Instructions for the task >> Please give nothing except the number of lines in the records below that include the word "Fragment".

====== Source information ======

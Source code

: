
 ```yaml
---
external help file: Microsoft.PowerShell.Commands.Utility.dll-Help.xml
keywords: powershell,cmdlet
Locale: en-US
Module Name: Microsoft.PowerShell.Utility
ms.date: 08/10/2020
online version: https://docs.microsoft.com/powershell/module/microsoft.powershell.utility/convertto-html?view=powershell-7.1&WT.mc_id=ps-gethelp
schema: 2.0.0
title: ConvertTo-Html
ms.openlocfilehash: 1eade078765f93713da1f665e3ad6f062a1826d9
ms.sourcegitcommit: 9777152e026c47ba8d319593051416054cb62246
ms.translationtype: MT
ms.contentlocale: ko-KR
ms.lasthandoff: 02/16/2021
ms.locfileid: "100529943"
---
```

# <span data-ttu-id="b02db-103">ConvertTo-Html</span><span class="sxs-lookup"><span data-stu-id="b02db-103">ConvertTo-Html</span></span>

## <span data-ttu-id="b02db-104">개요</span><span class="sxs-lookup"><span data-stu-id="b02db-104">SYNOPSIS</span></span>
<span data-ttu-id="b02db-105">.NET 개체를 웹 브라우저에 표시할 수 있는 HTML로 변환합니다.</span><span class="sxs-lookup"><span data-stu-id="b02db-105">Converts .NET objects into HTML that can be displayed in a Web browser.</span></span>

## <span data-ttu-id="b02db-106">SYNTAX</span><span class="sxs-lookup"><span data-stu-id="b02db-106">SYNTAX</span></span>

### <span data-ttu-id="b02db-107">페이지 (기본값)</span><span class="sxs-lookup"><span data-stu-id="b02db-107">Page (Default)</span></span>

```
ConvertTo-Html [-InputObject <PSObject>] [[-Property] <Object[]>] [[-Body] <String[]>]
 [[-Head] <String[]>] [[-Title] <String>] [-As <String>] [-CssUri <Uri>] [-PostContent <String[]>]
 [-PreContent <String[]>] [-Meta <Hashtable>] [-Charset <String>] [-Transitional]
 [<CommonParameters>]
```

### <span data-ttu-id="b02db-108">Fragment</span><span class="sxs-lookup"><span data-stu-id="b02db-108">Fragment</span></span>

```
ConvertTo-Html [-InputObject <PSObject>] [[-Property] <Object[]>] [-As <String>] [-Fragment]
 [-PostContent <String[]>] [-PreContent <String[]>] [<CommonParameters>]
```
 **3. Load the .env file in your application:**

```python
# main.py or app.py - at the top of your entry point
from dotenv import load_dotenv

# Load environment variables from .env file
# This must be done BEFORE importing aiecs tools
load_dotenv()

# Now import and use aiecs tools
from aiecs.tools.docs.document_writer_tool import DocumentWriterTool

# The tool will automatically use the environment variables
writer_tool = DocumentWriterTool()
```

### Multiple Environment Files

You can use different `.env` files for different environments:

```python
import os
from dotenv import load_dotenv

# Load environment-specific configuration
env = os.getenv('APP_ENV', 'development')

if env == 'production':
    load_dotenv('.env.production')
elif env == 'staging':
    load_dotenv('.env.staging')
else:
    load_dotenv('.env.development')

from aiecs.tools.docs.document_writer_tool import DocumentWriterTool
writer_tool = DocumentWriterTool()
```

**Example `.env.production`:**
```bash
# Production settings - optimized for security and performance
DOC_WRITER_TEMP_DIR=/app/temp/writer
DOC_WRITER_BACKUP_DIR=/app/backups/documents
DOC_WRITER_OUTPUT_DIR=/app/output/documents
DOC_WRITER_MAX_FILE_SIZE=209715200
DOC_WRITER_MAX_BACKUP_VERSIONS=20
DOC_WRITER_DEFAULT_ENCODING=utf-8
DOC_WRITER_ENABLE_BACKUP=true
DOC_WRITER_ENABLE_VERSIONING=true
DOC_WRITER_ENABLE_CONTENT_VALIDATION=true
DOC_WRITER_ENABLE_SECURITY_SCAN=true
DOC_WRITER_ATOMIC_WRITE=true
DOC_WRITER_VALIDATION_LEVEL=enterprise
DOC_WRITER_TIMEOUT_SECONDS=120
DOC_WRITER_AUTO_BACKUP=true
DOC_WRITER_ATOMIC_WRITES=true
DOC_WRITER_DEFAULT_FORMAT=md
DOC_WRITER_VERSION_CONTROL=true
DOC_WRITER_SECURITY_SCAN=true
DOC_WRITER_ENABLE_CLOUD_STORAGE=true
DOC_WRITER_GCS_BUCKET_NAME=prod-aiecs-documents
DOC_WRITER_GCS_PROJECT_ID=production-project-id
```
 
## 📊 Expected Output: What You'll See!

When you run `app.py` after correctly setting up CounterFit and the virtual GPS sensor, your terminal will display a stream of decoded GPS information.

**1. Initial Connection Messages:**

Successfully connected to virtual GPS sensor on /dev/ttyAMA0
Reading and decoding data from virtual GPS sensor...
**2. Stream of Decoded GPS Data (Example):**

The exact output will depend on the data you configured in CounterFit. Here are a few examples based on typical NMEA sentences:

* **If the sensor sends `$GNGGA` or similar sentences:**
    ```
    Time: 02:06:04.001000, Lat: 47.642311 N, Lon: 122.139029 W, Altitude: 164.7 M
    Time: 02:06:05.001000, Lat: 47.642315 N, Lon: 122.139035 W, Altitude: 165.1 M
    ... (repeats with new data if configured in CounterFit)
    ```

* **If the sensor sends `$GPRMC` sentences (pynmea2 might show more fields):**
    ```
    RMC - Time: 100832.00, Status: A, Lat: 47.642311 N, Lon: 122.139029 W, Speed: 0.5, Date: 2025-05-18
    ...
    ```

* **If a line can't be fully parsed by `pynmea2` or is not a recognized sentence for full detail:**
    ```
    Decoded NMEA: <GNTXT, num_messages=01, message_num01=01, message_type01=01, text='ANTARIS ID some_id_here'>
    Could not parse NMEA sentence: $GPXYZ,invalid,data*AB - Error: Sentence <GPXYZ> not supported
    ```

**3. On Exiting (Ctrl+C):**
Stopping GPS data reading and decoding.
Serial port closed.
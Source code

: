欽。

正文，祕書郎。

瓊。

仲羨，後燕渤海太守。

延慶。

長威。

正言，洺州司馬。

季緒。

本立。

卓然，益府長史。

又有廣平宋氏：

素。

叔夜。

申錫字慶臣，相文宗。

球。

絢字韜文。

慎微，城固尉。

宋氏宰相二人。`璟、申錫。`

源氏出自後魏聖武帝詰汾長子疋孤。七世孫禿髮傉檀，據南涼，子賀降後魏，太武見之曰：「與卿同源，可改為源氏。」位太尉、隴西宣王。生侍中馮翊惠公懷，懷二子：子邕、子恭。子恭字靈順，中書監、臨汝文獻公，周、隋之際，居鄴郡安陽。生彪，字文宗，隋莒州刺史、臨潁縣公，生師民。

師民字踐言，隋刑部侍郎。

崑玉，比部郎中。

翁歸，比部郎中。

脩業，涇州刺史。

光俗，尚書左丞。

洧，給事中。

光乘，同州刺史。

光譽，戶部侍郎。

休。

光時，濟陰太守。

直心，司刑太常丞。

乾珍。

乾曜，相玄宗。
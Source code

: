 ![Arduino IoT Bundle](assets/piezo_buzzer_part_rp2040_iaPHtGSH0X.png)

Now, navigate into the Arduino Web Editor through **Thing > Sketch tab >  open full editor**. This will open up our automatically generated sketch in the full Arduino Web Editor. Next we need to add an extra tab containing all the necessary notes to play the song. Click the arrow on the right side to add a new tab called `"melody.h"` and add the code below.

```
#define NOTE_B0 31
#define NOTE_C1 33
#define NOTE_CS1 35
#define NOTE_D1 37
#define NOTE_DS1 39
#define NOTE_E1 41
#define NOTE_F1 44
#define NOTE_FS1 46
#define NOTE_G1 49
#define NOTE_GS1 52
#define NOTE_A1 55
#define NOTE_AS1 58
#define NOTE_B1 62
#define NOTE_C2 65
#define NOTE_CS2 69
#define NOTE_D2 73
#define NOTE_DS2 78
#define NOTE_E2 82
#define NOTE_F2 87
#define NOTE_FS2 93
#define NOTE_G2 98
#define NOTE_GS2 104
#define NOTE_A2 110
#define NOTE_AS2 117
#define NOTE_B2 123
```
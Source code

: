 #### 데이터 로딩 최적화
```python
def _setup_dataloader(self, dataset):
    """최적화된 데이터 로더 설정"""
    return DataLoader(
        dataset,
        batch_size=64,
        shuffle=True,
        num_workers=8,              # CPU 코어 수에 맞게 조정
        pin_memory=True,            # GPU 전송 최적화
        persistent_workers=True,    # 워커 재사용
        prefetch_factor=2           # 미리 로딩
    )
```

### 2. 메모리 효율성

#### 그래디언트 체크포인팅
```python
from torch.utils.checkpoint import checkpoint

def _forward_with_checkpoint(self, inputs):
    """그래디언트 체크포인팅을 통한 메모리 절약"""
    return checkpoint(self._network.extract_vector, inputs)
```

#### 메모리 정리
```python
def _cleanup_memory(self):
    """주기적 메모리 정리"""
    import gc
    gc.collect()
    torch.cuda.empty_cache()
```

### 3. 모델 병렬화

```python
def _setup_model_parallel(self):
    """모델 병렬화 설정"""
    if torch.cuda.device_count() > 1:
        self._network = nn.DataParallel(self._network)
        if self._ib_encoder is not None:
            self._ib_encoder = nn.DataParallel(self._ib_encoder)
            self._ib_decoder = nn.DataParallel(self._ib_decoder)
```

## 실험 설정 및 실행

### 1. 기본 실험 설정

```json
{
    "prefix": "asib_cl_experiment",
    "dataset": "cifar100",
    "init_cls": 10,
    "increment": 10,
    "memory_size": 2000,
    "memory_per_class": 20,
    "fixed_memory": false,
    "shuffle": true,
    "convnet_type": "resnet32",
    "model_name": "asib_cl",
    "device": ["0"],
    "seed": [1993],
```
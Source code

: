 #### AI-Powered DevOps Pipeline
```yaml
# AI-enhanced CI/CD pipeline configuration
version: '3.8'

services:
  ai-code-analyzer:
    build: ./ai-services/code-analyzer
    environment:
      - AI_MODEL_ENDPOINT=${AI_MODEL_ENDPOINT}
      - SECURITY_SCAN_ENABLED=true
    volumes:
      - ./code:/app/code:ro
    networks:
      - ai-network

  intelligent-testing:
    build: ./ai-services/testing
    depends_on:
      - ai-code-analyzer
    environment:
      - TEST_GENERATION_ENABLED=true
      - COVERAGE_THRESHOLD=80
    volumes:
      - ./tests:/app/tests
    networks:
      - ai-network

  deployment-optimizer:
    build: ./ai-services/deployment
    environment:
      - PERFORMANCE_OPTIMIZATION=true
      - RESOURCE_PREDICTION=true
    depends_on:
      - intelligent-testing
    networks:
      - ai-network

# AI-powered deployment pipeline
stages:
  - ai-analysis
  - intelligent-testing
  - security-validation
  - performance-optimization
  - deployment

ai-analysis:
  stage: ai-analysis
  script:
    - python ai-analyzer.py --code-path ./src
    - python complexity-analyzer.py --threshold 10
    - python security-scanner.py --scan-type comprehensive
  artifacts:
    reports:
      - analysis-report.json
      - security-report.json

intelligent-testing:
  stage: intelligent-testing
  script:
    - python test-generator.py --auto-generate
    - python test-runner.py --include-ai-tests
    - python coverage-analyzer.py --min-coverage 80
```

======

Solution for this task >> 2